If you’re unable to get the rope to load directly to the belay, say you’re belayed in a position where you can’t create a direct load to the belay, then you can clip the live rope through a karabiner clipped to your belay loop, thereby creating a directional anchor point. This will make smooth taking in slightly harder (as it now has to pass through the krab), but does afford more security, and is probably advisable to anyone unused to this type of belaying.

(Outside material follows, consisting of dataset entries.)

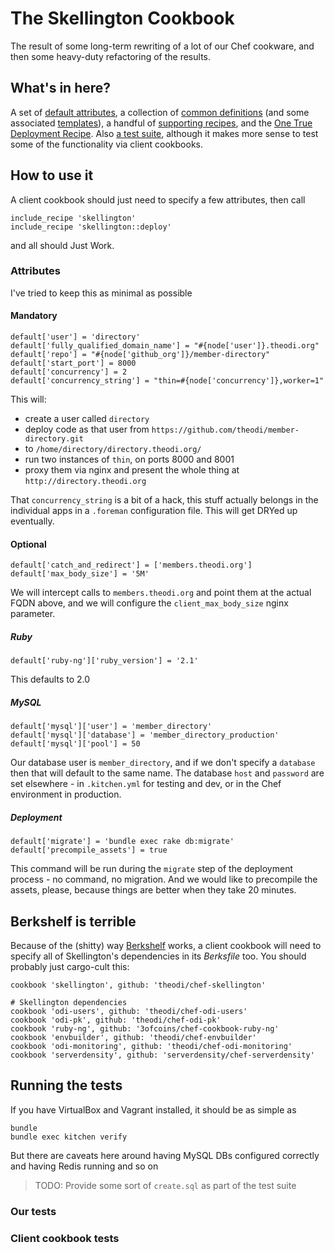 # The Skellington Cookbook

The result of some long-term rewriting of a lot of our Chef cookware, and then some heavy-duty refactoring of the results.

## What's in here?

A set of [default attributes](attributes/default), a collection of [common definitions](definitions) (and some associated [templates](templates)), a handful of [supporting recipes](recipes), and the [One True Deployment Recipe](recipes/deploy). Also [a test suite](test/integration), although it makes more sense to test some of the functionality via client cookbooks.

## How to use it

A client cookbook should just need to specify a few attributes, then call

    include_recipe 'skellington'
    include_recipe 'skellington::deploy'

and all should Just Work.

### Attributes

I've tried to keep this as minimal as possible

#### Mandatory

    default['user'] = 'directory'
    default['fully_qualified_domain_name'] = "#{node['user']}.theodi.org"
    default['repo'] = "#{node['github_org']}/member-directory"
    default['start_port'] = 8000
    default['concurrency'] = 2
    default['concurrency_string'] = "thin=#{node['concurrency']},worker=1"

This will:
* create a user called `directory`
* deploy code as that user from `https://github.com/theodi/member-directory.git`
* to `/home/directory/directory.theodi.org/`
* run two instances of `thin`, on ports 8000 and 8001
* proxy them via nginx and present the whole thing at `http://directory.theodi.org`

That `concurrency_string` is a bit of a hack, this stuff actually belongs in the individual apps in a `.foreman` configuration file. This will get DRYed up eventually.

#### Optional

    default['catch_and_redirect'] = ['members.theodi.org']
    default['max_body_size'] = '5M'

We will intercept calls to `members.theodi.org` and point them at the actual FQDN above, and we will configure the `client_max_body_size` nginx parameter.

##### Ruby

    default['ruby-ng']['ruby_version'] = '2.1'

This defaults to 2.0

##### MySQL

    default['mysql']['user'] = 'member_directory'
    default['mysql']['database'] = 'member_directory_production'
    default['mysql']['pool'] = 50

Our database user is `member_directory`, and if we don't specify a `database` then that will default to the same name. The database `host` and `password` are set elsewhere - in `.kitchen.yml` for testing and dev, or in the Chef environment in production.

##### Deployment

    default['migrate'] = 'bundle exec rake db:migrate'
    default['precompile_assets'] = true

This command will be run during the `migrate` step of the deployment process - no command, no migration. And we would like to precompile the assets, please, because things are better when they take 20 minutes.

## Berkshelf is terrible

Because of the (shitty) way [Berkshelf](http://berkshelf.com/) works, a client cookbook will need to specify all of Skellington's dependencies in its _Berksfile_ too. You should probably just cargo-cult this:

    cookbook 'skellington', github: 'theodi/chef-skellington'

    # Skellington dependencies
    cookbook 'odi-users', github: 'theodi/chef-odi-users'
    cookbook 'odi-pk', github: 'theodi/chef-odi-pk'
    cookbook 'ruby-ng', github: '3ofcoins/chef-cookbook-ruby-ng'
    cookbook 'envbuilder', github: 'theodi/chef-envbuilder'
    cookbook 'odi-monitoring', github: 'theodi/chef-odi-monitoring'
    cookbook 'serverdensity', github: 'serverdensity/chef-serverdensity'

## Running the tests

If you have VirtualBox and Vagrant installed, it should be as simple as

    bundle
    bundle exec kitchen verify

But there are caveats here around having MySQL DBs configured correctly and having Redis running and so on

> TODO: Provide some sort of `create.sql` as part of the test suite

### Our tests
### Client cookbook tests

Belaying with double ropes makes things harder and it’s best to treat both strands as one, taking them in at an equal speed and avoiding the temptation to take up slack on individual ropes. In my experience shoulder belays shouldn’t be trusted as they can be dangerously unstable (but fine as long as no one falls off!).
How good is this type of belay? Well using the assisted version with the directional krab I once held two seconds who fell of at the same time (off Fallout corner!), and although I was defiantly keen for them to get their lardy asses off the rope, I did hold them (I’d left them attached to my magic plate and forgotten to take one of theirs – a mistake I won’t make again!).
When it comes to belaying the leader, well you’ll need gloves and preferably a partner who has no intention of falling off – meaning this is a good technique for winter belays on easy routes. In a low angle fall where the force will be low, it should be possible to get this technique to work by most climbers – but it’s important that you expect some slipping in the system and don’t panic when it happens (and let go!). For a more modern type of fall, I think chances are low unless you’ve actually gone out and practised catching falls with a dead weight, which is what climbers used to do, but I expect when it comes down to having to use it most climbers won’t have tried it before. If you do follow the same technique as above, then consider adding the directional Krab to avoid having the rope wiped out of your hands. One advantage is that this type of belay is very dynamic – meaning if the gear’s crap you will increase your chances, but if you fall straight onto the belayer don’t expect a miracle and remember not to try it with bare hands, and the best option - unless the ground is very low angled - is to use a munter hitch instead.